*Your task*
Go through the lines below and copy any that hold the string "Tomasque".

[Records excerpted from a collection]

== Segment start ==

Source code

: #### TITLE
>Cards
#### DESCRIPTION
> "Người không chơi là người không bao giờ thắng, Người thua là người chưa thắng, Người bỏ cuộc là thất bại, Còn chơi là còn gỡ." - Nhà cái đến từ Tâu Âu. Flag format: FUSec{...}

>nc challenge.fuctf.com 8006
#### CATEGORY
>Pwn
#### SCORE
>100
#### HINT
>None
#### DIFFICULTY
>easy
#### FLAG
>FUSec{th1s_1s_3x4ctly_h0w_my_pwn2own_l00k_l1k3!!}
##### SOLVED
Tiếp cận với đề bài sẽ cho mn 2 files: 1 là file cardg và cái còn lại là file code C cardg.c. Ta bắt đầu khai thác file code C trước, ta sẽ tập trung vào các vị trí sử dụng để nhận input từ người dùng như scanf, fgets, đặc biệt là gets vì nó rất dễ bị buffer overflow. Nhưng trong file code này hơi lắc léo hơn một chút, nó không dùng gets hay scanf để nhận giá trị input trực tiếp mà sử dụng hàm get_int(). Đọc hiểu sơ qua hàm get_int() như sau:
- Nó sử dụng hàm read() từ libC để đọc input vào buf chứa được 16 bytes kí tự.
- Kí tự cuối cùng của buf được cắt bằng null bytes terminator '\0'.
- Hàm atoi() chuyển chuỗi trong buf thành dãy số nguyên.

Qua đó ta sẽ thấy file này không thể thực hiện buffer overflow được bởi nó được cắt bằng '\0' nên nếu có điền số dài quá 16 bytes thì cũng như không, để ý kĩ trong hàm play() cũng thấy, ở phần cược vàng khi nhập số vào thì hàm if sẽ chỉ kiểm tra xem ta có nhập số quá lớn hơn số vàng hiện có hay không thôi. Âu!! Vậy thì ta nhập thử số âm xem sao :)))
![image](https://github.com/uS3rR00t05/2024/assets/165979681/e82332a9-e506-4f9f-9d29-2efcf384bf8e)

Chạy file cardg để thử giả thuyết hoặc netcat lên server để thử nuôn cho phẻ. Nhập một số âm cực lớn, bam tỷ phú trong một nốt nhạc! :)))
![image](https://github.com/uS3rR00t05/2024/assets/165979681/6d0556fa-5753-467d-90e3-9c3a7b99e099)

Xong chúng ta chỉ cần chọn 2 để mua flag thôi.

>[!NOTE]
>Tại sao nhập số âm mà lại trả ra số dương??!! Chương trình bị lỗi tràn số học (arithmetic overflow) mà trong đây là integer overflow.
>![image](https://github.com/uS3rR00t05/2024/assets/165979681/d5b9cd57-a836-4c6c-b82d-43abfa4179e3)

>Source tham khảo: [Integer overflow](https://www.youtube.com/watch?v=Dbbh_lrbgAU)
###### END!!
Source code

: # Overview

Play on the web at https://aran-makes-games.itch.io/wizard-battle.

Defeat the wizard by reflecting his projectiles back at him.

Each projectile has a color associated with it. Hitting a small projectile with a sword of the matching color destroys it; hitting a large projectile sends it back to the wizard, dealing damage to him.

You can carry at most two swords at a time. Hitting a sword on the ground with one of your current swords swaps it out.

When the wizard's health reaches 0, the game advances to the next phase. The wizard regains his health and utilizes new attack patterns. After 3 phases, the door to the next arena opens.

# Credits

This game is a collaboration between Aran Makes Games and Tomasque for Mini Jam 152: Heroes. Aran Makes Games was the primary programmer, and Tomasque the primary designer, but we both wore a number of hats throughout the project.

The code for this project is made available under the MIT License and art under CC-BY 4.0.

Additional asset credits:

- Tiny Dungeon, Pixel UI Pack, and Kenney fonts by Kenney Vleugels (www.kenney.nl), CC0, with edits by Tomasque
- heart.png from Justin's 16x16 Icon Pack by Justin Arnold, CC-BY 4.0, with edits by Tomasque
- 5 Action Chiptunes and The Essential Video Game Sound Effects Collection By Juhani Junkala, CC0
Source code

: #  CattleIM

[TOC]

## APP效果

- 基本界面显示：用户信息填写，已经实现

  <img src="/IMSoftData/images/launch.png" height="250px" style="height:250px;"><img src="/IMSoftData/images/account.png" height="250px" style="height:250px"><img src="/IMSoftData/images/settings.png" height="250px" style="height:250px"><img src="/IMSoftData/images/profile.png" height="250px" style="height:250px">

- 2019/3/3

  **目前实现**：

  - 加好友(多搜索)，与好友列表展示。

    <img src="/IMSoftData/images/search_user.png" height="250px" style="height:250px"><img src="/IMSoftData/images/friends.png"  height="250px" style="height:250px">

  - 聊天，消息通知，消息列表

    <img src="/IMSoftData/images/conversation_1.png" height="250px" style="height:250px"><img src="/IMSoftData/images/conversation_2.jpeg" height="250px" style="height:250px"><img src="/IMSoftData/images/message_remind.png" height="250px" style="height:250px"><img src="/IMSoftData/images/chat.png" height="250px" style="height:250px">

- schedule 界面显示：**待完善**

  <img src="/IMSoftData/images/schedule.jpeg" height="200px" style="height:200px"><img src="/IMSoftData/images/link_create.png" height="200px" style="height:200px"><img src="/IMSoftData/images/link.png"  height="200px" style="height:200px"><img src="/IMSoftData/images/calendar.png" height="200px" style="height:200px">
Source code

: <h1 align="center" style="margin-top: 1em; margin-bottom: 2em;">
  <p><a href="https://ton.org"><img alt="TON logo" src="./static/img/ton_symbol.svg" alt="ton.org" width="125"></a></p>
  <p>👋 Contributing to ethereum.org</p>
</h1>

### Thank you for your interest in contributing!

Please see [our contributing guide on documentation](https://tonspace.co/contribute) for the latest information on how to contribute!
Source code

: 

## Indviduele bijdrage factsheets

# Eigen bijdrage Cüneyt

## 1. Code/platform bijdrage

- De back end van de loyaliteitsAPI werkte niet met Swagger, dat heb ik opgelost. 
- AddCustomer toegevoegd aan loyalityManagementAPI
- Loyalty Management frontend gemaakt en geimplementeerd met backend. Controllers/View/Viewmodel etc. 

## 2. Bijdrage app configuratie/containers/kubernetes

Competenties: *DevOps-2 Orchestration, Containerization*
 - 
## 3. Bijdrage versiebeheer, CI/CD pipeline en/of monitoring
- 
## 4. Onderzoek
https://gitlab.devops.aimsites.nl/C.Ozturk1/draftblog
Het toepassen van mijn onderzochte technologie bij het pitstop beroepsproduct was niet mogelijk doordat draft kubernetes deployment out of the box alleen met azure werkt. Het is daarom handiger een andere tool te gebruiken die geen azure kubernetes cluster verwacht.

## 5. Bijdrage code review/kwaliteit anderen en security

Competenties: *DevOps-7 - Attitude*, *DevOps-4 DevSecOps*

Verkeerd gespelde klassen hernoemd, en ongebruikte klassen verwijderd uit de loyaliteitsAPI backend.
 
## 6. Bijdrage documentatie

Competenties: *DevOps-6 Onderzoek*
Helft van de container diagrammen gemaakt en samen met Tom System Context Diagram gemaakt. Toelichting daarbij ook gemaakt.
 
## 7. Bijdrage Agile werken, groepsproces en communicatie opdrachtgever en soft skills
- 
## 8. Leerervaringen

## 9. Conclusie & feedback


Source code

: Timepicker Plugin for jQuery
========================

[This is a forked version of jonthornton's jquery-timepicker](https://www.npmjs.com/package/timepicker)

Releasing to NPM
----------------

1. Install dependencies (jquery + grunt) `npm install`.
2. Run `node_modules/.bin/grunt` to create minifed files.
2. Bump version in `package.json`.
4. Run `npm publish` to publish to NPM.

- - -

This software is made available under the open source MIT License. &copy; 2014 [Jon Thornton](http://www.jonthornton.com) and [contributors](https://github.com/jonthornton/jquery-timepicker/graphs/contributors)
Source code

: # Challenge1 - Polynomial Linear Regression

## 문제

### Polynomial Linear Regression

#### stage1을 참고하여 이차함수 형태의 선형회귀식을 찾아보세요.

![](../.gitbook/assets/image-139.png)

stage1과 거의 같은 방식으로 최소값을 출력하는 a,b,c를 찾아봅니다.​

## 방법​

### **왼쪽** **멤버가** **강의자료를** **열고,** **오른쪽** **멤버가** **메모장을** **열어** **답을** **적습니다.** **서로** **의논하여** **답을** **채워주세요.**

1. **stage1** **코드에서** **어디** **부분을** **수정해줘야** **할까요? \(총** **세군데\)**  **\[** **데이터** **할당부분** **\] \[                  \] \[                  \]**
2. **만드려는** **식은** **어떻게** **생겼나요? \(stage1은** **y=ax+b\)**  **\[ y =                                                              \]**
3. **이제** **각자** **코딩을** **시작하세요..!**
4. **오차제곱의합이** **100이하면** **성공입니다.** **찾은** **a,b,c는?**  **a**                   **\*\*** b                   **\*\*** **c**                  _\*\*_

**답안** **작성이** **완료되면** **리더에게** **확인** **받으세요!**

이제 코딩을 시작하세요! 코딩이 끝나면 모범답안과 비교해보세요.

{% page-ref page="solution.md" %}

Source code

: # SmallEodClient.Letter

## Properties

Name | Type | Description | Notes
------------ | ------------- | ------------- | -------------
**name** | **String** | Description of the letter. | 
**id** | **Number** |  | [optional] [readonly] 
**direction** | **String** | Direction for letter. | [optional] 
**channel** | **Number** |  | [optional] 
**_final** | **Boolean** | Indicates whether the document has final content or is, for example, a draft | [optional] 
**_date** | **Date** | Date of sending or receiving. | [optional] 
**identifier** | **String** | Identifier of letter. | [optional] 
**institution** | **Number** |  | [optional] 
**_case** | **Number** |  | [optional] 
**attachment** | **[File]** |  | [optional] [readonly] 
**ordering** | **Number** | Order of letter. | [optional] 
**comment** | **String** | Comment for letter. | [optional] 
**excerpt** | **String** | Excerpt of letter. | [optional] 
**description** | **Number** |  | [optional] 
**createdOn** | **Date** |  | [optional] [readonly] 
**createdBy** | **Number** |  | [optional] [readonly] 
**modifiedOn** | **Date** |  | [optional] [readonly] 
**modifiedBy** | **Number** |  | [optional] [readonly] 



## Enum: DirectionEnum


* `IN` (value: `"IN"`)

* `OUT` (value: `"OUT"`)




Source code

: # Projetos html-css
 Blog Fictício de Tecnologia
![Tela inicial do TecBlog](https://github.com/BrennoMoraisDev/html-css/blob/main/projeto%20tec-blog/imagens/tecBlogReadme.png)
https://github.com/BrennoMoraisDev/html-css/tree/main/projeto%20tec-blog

== Segment end ==

*Exercise result*
This game is a collaboration between Aran Makes Games and Tomasque for Mini Jam 152: Heroes. Aran Makes Games was the primary programmer, and Tomasque the primary designer, but we both wore a number of hats throughout the project.
- Tiny Dungeon, Pixel UI Pack, and Kenney fonts by Kenney Vleugels (www.kenney.nl), CC0, with edits by Tomasque
- heart.png from Justin's 16x16 Icon Pack by Justin Arnold, CC-BY 4.0, with edits by Tomasque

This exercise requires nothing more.